Extracted records
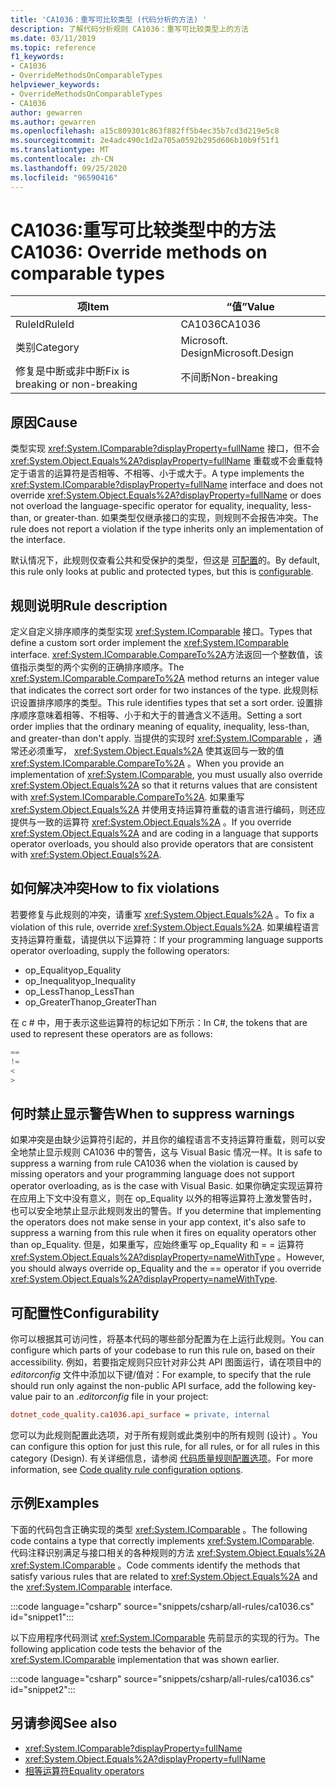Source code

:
 ```yaml
---
title: 'CA1036：重写可比较类型 (代码分析的方法) '
description: 了解代码分析规则 CA1036：重写可比较类型上的方法
ms.date: 03/11/2019
ms.topic: reference
f1_keywords:
- CA1036
- OverrideMethodsOnComparableTypes
helpviewer_keywords:
- OverrideMethodsOnComparableTypes
- CA1036
author: gewarren
ms.author: gewarren
ms.openlocfilehash: a15c809301c863f882ff5b4ec35b7cd3d219e5c8
ms.sourcegitcommit: 2e4adc490c1d2a705a0592b295d606b10b9f51f1
ms.translationtype: MT
ms.contentlocale: zh-CN
ms.lasthandoff: 09/25/2020
ms.locfileid: "96590416"
---
```

# <a name="ca1036-override-methods-on-comparable-types"></a><span data-ttu-id="0bdbf-103">CA1036:重写可比较类型中的方法</span><span class="sxs-lookup"><span data-stu-id="0bdbf-103">CA1036: Override methods on comparable types</span></span>

| <span data-ttu-id="0bdbf-104">项</span><span class="sxs-lookup"><span data-stu-id="0bdbf-104">Item</span></span>                                     | <span data-ttu-id="0bdbf-105">“值”</span><span class="sxs-lookup"><span data-stu-id="0bdbf-105">Value</span></span>            |
|------------------------------------------|------------------|
| <span data-ttu-id="0bdbf-106">RuleId</span><span class="sxs-lookup"><span data-stu-id="0bdbf-106">RuleId</span></span>                                   | <span data-ttu-id="0bdbf-107">CA1036</span><span class="sxs-lookup"><span data-stu-id="0bdbf-107">CA1036</span></span>           |
| <span data-ttu-id="0bdbf-108">类别</span><span class="sxs-lookup"><span data-stu-id="0bdbf-108">Category</span></span>                                 | <span data-ttu-id="0bdbf-109">Microsoft. Design</span><span class="sxs-lookup"><span data-stu-id="0bdbf-109">Microsoft.Design</span></span> |
| <span data-ttu-id="0bdbf-110">修复是中断或非中断</span><span class="sxs-lookup"><span data-stu-id="0bdbf-110">Fix is breaking or non-breaking</span></span> | <span data-ttu-id="0bdbf-111">不间断</span><span class="sxs-lookup"><span data-stu-id="0bdbf-111">Non-breaking</span></span>     |

## <a name="cause"></a><span data-ttu-id="0bdbf-112">原因</span><span class="sxs-lookup"><span data-stu-id="0bdbf-112">Cause</span></span>

<span data-ttu-id="0bdbf-113">类型实现 <xref:System.IComparable?displayProperty=fullName> 接口，但不会 <xref:System.Object.Equals%2A?displayProperty=fullName> 重载或不会重载特定于语言的运算符是否相等、不相等、小于或大于。</span><span class="sxs-lookup"><span data-stu-id="0bdbf-113">A type implements the <xref:System.IComparable?displayProperty=fullName> interface and does not override <xref:System.Object.Equals%2A?displayProperty=fullName> or does not overload the language-specific operator for equality, inequality, less-than, or greater-than.</span></span> <span data-ttu-id="0bdbf-114">如果类型仅继承接口的实现，则规则不会报告冲突。</span><span class="sxs-lookup"><span data-stu-id="0bdbf-114">The rule does not report a violation if the type inherits only an implementation of the interface.</span></span>

<span data-ttu-id="0bdbf-115">默认情况下，此规则仅查看公共和受保护的类型，但这是 [可配置](#configurability)的。</span><span class="sxs-lookup"><span data-stu-id="0bdbf-115">By default, this rule only looks at public and protected types, but this is [configurable](#configurability).</span></span>

## <a name="rule-description"></a><span data-ttu-id="0bdbf-116">规则说明</span><span class="sxs-lookup"><span data-stu-id="0bdbf-116">Rule description</span></span>

<span data-ttu-id="0bdbf-117">定义自定义排序顺序的类型实现 <xref:System.IComparable> 接口。</span><span class="sxs-lookup"><span data-stu-id="0bdbf-117">Types that define a custom sort order implement the <xref:System.IComparable> interface.</span></span> <span data-ttu-id="0bdbf-118"><xref:System.IComparable.CompareTo%2A>方法返回一个整数值，该值指示类型的两个实例的正确排序顺序。</span><span class="sxs-lookup"><span data-stu-id="0bdbf-118">The <xref:System.IComparable.CompareTo%2A> method returns an integer value that indicates the correct sort order for two instances of the type.</span></span> <span data-ttu-id="0bdbf-119">此规则标识设置排序顺序的类型。</span><span class="sxs-lookup"><span data-stu-id="0bdbf-119">This rule identifies types that set a sort order.</span></span> <span data-ttu-id="0bdbf-120">设置排序顺序意味着相等、不相等、小于和大于的普通含义不适用。</span><span class="sxs-lookup"><span data-stu-id="0bdbf-120">Setting a sort order implies that the ordinary meaning of equality, inequality, less-than, and greater-than don't apply.</span></span> <span data-ttu-id="0bdbf-121">当提供的实现时 <xref:System.IComparable> ，通常还必须重写， <xref:System.Object.Equals%2A> 使其返回与一致的值 <xref:System.IComparable.CompareTo%2A> 。</span><span class="sxs-lookup"><span data-stu-id="0bdbf-121">When you provide an implementation of <xref:System.IComparable>, you must usually also override <xref:System.Object.Equals%2A> so that it returns values that are consistent with <xref:System.IComparable.CompareTo%2A>.</span></span> <span data-ttu-id="0bdbf-122">如果重写 <xref:System.Object.Equals%2A> 并使用支持运算符重载的语言进行编码，则还应提供与一致的运算符 <xref:System.Object.Equals%2A> 。</span><span class="sxs-lookup"><span data-stu-id="0bdbf-122">If you override <xref:System.Object.Equals%2A> and are coding in a language that supports operator overloads, you should also provide operators that are consistent with <xref:System.Object.Equals%2A>.</span></span>

## <a name="how-to-fix-violations"></a><span data-ttu-id="0bdbf-123">如何解决冲突</span><span class="sxs-lookup"><span data-stu-id="0bdbf-123">How to fix violations</span></span>

<span data-ttu-id="0bdbf-124">若要修复与此规则的冲突，请重写 <xref:System.Object.Equals%2A> 。</span><span class="sxs-lookup"><span data-stu-id="0bdbf-124">To fix a violation of this rule, override <xref:System.Object.Equals%2A>.</span></span> <span data-ttu-id="0bdbf-125">如果编程语言支持运算符重载，请提供以下运算符：</span><span class="sxs-lookup"><span data-stu-id="0bdbf-125">If your programming language supports operator overloading, supply the following operators:</span></span>

- <span data-ttu-id="0bdbf-126">op_Equality</span><span class="sxs-lookup"><span data-stu-id="0bdbf-126">op_Equality</span></span>
- <span data-ttu-id="0bdbf-127">op_Inequality</span><span class="sxs-lookup"><span data-stu-id="0bdbf-127">op_Inequality</span></span>
- <span data-ttu-id="0bdbf-128">op_LessThan</span><span class="sxs-lookup"><span data-stu-id="0bdbf-128">op_LessThan</span></span>
- <span data-ttu-id="0bdbf-129">op_GreaterThan</span><span class="sxs-lookup"><span data-stu-id="0bdbf-129">op_GreaterThan</span></span>

<span data-ttu-id="0bdbf-130">在 c # 中，用于表示这些运算符的标记如下所示：</span><span class="sxs-lookup"><span data-stu-id="0bdbf-130">In C#, the tokens that are used to represent these operators are as follows:</span></span>

```csharp
==
!=
<
>
```

## <a name="when-to-suppress-warnings"></a><span data-ttu-id="0bdbf-131">何时禁止显示警告</span><span class="sxs-lookup"><span data-stu-id="0bdbf-131">When to suppress warnings</span></span>

<span data-ttu-id="0bdbf-132">如果冲突是由缺少运算符引起的，并且你的编程语言不支持运算符重载，则可以安全地禁止显示规则 CA1036 中的警告，这与 Visual Basic 情况一样。</span><span class="sxs-lookup"><span data-stu-id="0bdbf-132">It is safe to suppress a warning from rule CA1036 when the violation is caused by missing operators and your programming language does not support operator overloading, as is the case with Visual Basic.</span></span> <span data-ttu-id="0bdbf-133">如果你确定实现运算符在应用上下文中没有意义，则在 op_Equality 以外的相等运算符上激发警告时，也可以安全地禁止显示此规则发出的警告。</span><span class="sxs-lookup"><span data-stu-id="0bdbf-133">If you determine that implementing the operators does not make sense in your app context, it's also safe to suppress a warning from this rule when it fires on equality operators other than op_Equality.</span></span> <span data-ttu-id="0bdbf-134">但是，如果重写，应始终重写 op_Equality 和 = = 运算符 <xref:System.Object.Equals%2A?displayProperty=nameWithType> 。</span><span class="sxs-lookup"><span data-stu-id="0bdbf-134">However, you should always override op_Equality and the == operator if you override <xref:System.Object.Equals%2A?displayProperty=nameWithType>.</span></span>

## <a name="configurability"></a><span data-ttu-id="0bdbf-135">可配置性</span><span class="sxs-lookup"><span data-stu-id="0bdbf-135">Configurability</span></span>

<span data-ttu-id="0bdbf-136">你可以根据其可访问性，将基本代码的哪些部分配置为在上运行此规则。</span><span class="sxs-lookup"><span data-stu-id="0bdbf-136">You can configure which parts of your codebase to run this rule on, based on their accessibility.</span></span> <span data-ttu-id="0bdbf-137">例如，若要指定规则只应针对非公共 API 图面运行，请在项目中的 *editorconfig* 文件中添加以下键/值对：</span><span class="sxs-lookup"><span data-stu-id="0bdbf-137">For example, to specify that the rule should run only against the non-public API surface, add the following key-value pair to an *.editorconfig* file in your project:</span></span>

```ini
dotnet_code_quality.ca1036.api_surface = private, internal
```

<span data-ttu-id="0bdbf-138">您可以为此规则配置此选项，对于所有规则或此类别中的所有规则 (设计) 。</span><span class="sxs-lookup"><span data-stu-id="0bdbf-138">You can configure this option for just this rule, for all rules, or for all rules in this category (Design).</span></span> <span data-ttu-id="0bdbf-139">有关详细信息，请参阅 [代码质量规则配置选项](../code-quality-rule-options.md)。</span><span class="sxs-lookup"><span data-stu-id="0bdbf-139">For more information, see [Code quality rule configuration options](../code-quality-rule-options.md).</span></span>

## <a name="examples"></a><span data-ttu-id="0bdbf-140">示例</span><span class="sxs-lookup"><span data-stu-id="0bdbf-140">Examples</span></span>

<span data-ttu-id="0bdbf-141">下面的代码包含正确实现的类型 <xref:System.IComparable> 。</span><span class="sxs-lookup"><span data-stu-id="0bdbf-141">The following code contains a type that correctly implements <xref:System.IComparable>.</span></span> <span data-ttu-id="0bdbf-142">代码注释识别满足与接口相关的各种规则的方法 <xref:System.Object.Equals%2A> <xref:System.IComparable> 。</span><span class="sxs-lookup"><span data-stu-id="0bdbf-142">Code comments identify the methods that satisfy various rules that are related to <xref:System.Object.Equals%2A> and the <xref:System.IComparable> interface.</span></span>

:::code language="csharp" source="snippets/csharp/all-rules/ca1036.cs" id="snippet1":::

<span data-ttu-id="0bdbf-143">以下应用程序代码测试 <xref:System.IComparable> 先前显示的实现的行为。</span><span class="sxs-lookup"><span data-stu-id="0bdbf-143">The following application code tests the behavior of the <xref:System.IComparable> implementation that was shown earlier.</span></span>

:::code language="csharp" source="snippets/csharp/all-rules/ca1036.cs" id="snippet2":::

## <a name="see-also"></a><span data-ttu-id="0bdbf-144">另请参阅</span><span class="sxs-lookup"><span data-stu-id="0bdbf-144">See also</span></span>

- <xref:System.IComparable?displayProperty=fullName>
- <xref:System.Object.Equals%2A?displayProperty=fullName>
- [<span data-ttu-id="0bdbf-145">相等运算符</span><span class="sxs-lookup"><span data-stu-id="0bdbf-145">Equality operators</span></span>](../../../standard/design-guidelines/equality-operators.md)
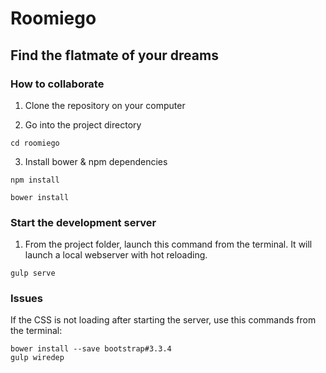 # Roomiego

## Find the flatmate of your dreams

### How to collaborate

1. Clone the repository on your computer

2. Go into the project directory

`cd roomiego`

3. Install bower & npm dependencies

`npm install`

`bower install` 

### Start the development server
1. From the project folder, launch this command from the terminal. It will launch a local webserver with hot reloading.

`gulp serve`

### Issues
If the CSS is not loading after starting the server, use this commands from the terminal:

```
bower install --save bootstrap#3.3.4
gulp wiredep
```
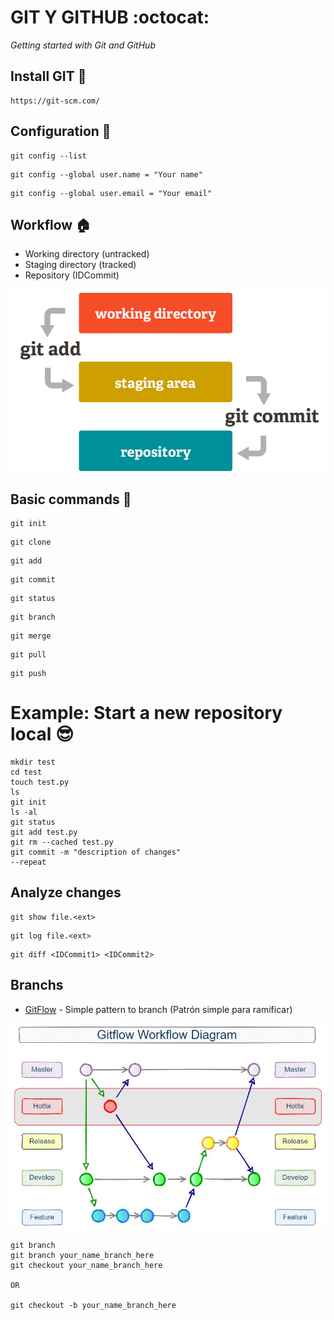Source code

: # GIT Y GITHUB :octocat:

_Getting started with Git and GitHub_

## Install GIT :checkered_flag:
```
https://git-scm.com/ 
```

## Configuration :wrench:
```
git config --list
```
```
git config --global user.name = "Your name" 
```
```
git config --global user.email = "Your email" 
```

## Workflow :house:
- Working directory (untracked)
- Staging directory (tracked)
- Repository (IDCommit)

<p align="center">
  <img src="/assets/img/workflow.png">
</p>

## Basic commands :walking:
```
git init
```
```
git clone
```
```
git add
```
```
git commit
```
```
git status
```
```
git branch
```
```
git merge
```
```
git pull
```
```
git push
```

# Example: Start a new repository local :sunglasses:
```
mkdir test
cd test
touch test.py
ls
git init
ls -al
git status
git add test.py
git rm --cached test.py
git commit -m "description of changes"
--repeat
```

## Analyze changes
```
git show file.<ext>
```
```
git log file.<ext>
```
```
git diff <IDCommit1> <IDCommit2>
```

<!-- ## Git reset vs. Git rm
- git rm --cached file.<ext> #staging -->

## Branchs
* [GitFlow](https://www.campingcoder.com/2018/04/how-to-use-git-flow/) - Simple pattern to branch (Patrón simple para ramificar)

<p align="center">
  <img src="/assets/img/gitflow-diagram.jpg">
</p>

```
git branch
git branch your_name_branch_here
git checkout your_name_branch_here

OR

git checkout -b your_name_branch_here
```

— AIM OF THE TASK —
Give the number of lines in the records above that contain "commands", with no other words.

— TASK RESPONSE —
2